San Diego Hotels Post 3.7 Percent Revenue Rise in First 8 Months

San Diego County hotels saw total revenue rise 3.7 percent from a year ago in the first eight months of 2016, topping $1.86 billion, even as occupancy dipped 0.3 percent to 79 percent, according to the latest monthly data from research firm STR.

Most of the major performance metrics showed year-over-year increases for the January-to-August period, with the average daily rate rising 2.5 percent to $159.28 and revenue per available room (RevPAR) increasing 2.2 percent to $125.83.

Also for the eight-month period, local room supply rose 1.4 percent, to more than 14.8 million, and room nights booked rose 1.2 percent, topping 11.7 million.
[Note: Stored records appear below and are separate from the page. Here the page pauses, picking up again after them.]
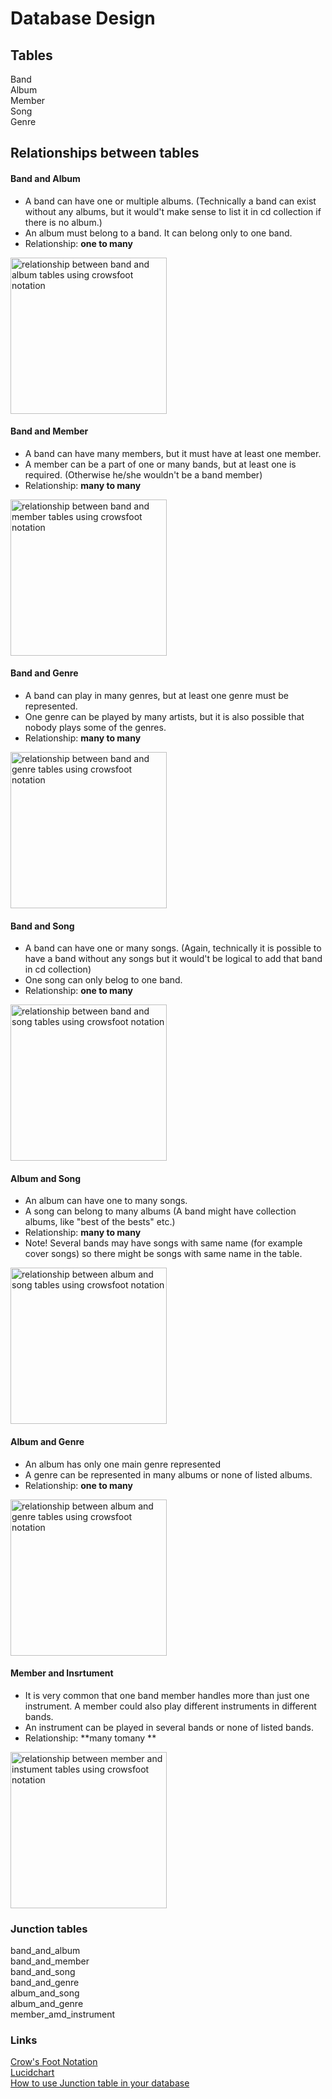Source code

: # Database Design

## Tables
Band  
Album  
Member  
Song  
Genre  

## Relationships between tables

#### Band and Album 
* A band can have one or multiple albums. (Technically a band can exist without any albums, but it would't make sense to list it in cd collection if there is no album.)   
* An album must belong to a band. It can belong only to one band.  
* Relationship: **one to many**  
<img src="https://github.com/nina20126/My_cd_collection/assets/77397102/fc02448e-5422-4bd6-9822-430fb2749630" alt="relationship between band and album tables using crowsfoot notation" width="250">  

#### Band and Member  
* A band can have many members, but it must have at least one member.
* A member can be a part of one or many bands, but at least one is required. (Otherwise he/she wouldn't be a band member)   
* Relationship: **many to many**  
<img src="https://github.com/nina20126/My_cd_collection/assets/77397102/b465363e-9489-46da-b0f0-558feec1ac83" alt="relationship between band and member tables using crowsfoot notation" width="250">  

#### Band and Genre  
* A band can play in many genres, but at least one genre must be represented.
* One genre can be played by many artists, but it is also possible that nobody plays some of the genres.  
* Relationship: **many to many**  
<img src="https://github.com/nina20126/My_cd_collection/assets/77397102/8b9a45e3-c7fc-46f1-a3d3-1237d36e69a2" alt="relationship between band and genre tables using crowsfoot notation" width="250">  

#### Band and Song  
* A band can have one or many songs. (Again, technically it is possible to have a band without any songs but it would't be logical to add that band in cd collection)
* One song can only belog to one band.  
* Relationship: **one to many**  
<img src="https://github.com/nina20126/My_cd_collection/assets/77397102/45d92ff1-97cb-42b2-b819-53e13e1597e4" alt="relationship between band and song tables using crowsfoot notation" width="250">  

#### Album and Song  
* An album can have one to many songs.
* A song can belong to many albums (A band might have collection albums, like "best of the bests" etc.)  
* Relationship: **many to many**
* Note! Several bands may have songs with same name (for example cover songs) so there might be songs with same name in the table.  
<img src="https://github.com/nina20126/My_cd_collection/assets/77397102/c372ca32-0a04-4687-a155-a084b122573f" alt="relationship between album and song tables using crowsfoot notation" width="250">  

#### Album and Genre
* An album has only one main genre represented
* A genre can be represented in many albums or none of listed albums.
* Relationship: **one to many**
<img src="https://github.com/nina20126/My_cd_collection/assets/77397102/d50834c5-061f-40d0-8188-24464c418fb9" alt="relationship between album and genre tables using crowsfoot notation" width="250"> 

#### Member and Insrtument
* It is very common that one band member handles more than just one instrument. A member could also play different instruments in different bands.
* An instrument can be played in several bands or none of listed bands.
* Relationship: **many tomany **
<img src="https://github.com/nina20126/My_cd_collection/assets/77397102/7d790db4-23f0-4953-a3d1-a90bd87bc96b" alt="relationship between member and instument tables using crowsfoot notation" width="250">  


### Junction tables
band_and_album  
band_and_member  
band_and_song  
band_and_genre  
album_and_song  
album_and_genre  
member_amd_instrument

### Links
[Crow's Foot Notation](https://www.freecodecamp.org/news/crows-foot-notation-relationship-symbols-and-how-to-read-diagrams/)  
[Lucidchart](https://www.lucidchart.com/)  
[How to use Junction table in your database](https://www.youtube.com/watch?v=O4JDCFKnzPo)  

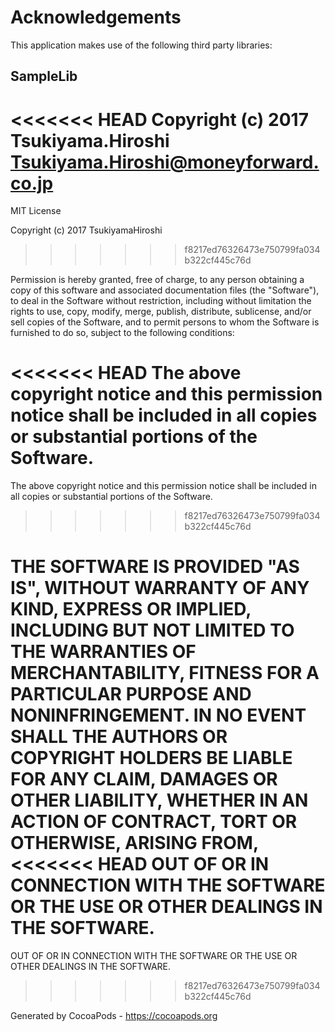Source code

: # Acknowledgements
This application makes use of the following third party libraries:

## SampleLib

<<<<<<< HEAD
Copyright (c) 2017 Tsukiyama.Hiroshi <Tsukiyama.Hiroshi@moneyforward.co.jp>
=======
MIT License

Copyright (c) 2017 TsukiyamaHiroshi
>>>>>>> f8217ed76326473e750799fa034b322cf445c76d

Permission is hereby granted, free of charge, to any person obtaining a copy
of this software and associated documentation files (the "Software"), to deal
in the Software without restriction, including without limitation the rights
to use, copy, modify, merge, publish, distribute, sublicense, and/or sell
copies of the Software, and to permit persons to whom the Software is
furnished to do so, subject to the following conditions:

<<<<<<< HEAD
The above copyright notice and this permission notice shall be included in
all copies or substantial portions of the Software.
=======
The above copyright notice and this permission notice shall be included in all
copies or substantial portions of the Software.
>>>>>>> f8217ed76326473e750799fa034b322cf445c76d

THE SOFTWARE IS PROVIDED "AS IS", WITHOUT WARRANTY OF ANY KIND, EXPRESS OR
IMPLIED, INCLUDING BUT NOT LIMITED TO THE WARRANTIES OF MERCHANTABILITY,
FITNESS FOR A PARTICULAR PURPOSE AND NONINFRINGEMENT. IN NO EVENT SHALL THE
AUTHORS OR COPYRIGHT HOLDERS BE LIABLE FOR ANY CLAIM, DAMAGES OR OTHER
LIABILITY, WHETHER IN AN ACTION OF CONTRACT, TORT OR OTHERWISE, ARISING FROM,
<<<<<<< HEAD
OUT OF OR IN CONNECTION WITH THE SOFTWARE OR THE USE OR OTHER DEALINGS IN
THE SOFTWARE.
=======
OUT OF OR IN CONNECTION WITH THE SOFTWARE OR THE USE OR OTHER DEALINGS IN THE
SOFTWARE.
>>>>>>> f8217ed76326473e750799fa034b322cf445c76d

Generated by CocoaPods - https://cocoapods.org
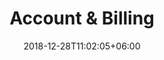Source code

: ---
title: "Account & Billing"
date: 2018-12-28T11:02:05+06:00
# meta description
description: "Documentation for Account & Billing"
# type dont remove or customize
type : "doc-category"
layout : "doc-page"
---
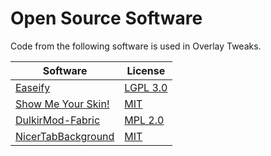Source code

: # Open Source Software

Code from the following software is used in Overlay Tweaks.

| Software                                                              | License                                                                          |
|-----------------------------------------------------------------------|----------------------------------------------------------------------------------|
| [Easeify](https://github.com/Polyfrost/Easeify)                       | [LGPL 3.0](https://github.com/Polyfrost/Easeify/blob/master/LICENSE)             |
| [Show Me Your Skin!](https://github.com/enjarai/show-me-your-skin)    | [MIT](https://github.com/enjarai/show-me-your-skin/blob/master/LICENSE)          |
| [DulkirMod-Fabric](https://github.com/inglettronald/DulkirMod-Fabric) | [MPL 2.0](https://github.com/inglettronald/DulkirMod-Fabric/blob/master/LICENSE) |
| [NicerTabBackground](https://github.com/Benonardo/NicerTabBackground) | [MIT](https://github.com/Benonardo/NicerTabBackground/blob/master/LICENSE)       |
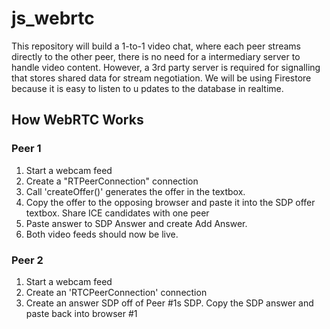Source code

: # js_webrtc

This repository will build a 1-to-1 video chat, where each peer streams directly to the other peer, there is no need for a intermediary server to handle video content. However, a 3rd party server is required for signalling that stores shared data for stream negotiation. We will be using Firestore because it is easy to listen to u pdates to the database in realtime.

## How WebRTC Works

### Peer 1
1. Start a webcam feed
2. Create a "RTPeerConnection" connection
3. Call 'createOffer()' generates the offer in the textbox.
4. Copy the offer to the opposing browser and paste it into the SDP offer textbox.
 Share ICE candidates with one peer
6. Paste answer to SDP Answer and create Add Answer.
7. Both video feeds should now be live.

### Peer 2
1. Start a webcam feed
2. Create an 'RTCPeerConnection' connection
5. Create an answer SDP off of Peer #1s SDP. Copy the SDP answer and paste back into browser #1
For the month of August alone, STR reported increases from a year ago in all of the local metrics. Total revenue was more than $267.7 million (up 4.9 percent), occupancy was 83.3 percent (up 0.4 percent), the average daily rate was $168.86 (up 2.7 percent), RevPAR was $140.61 (up 3.1 percent), supply topped 1.9 million rooms (up 1.8 percent) and demand was more than 1.5 million rooms (up 2.2 percent).

San Diego figures topped U.S. numbers for most metrics in the January-to-August period. Nationwide occupancy declined 0.2 percent for the period, to 66.9 percent, with the average daily rate at $124.18 (up 3.1 percent) and RevPAR at $83.10 (up 2.9 percent).

U.S. hotel revenue was up 3.8 percent for the month of August, at more than $13.8 billion; and up 4.5 percent year-to-date, at more than $101.4 billion.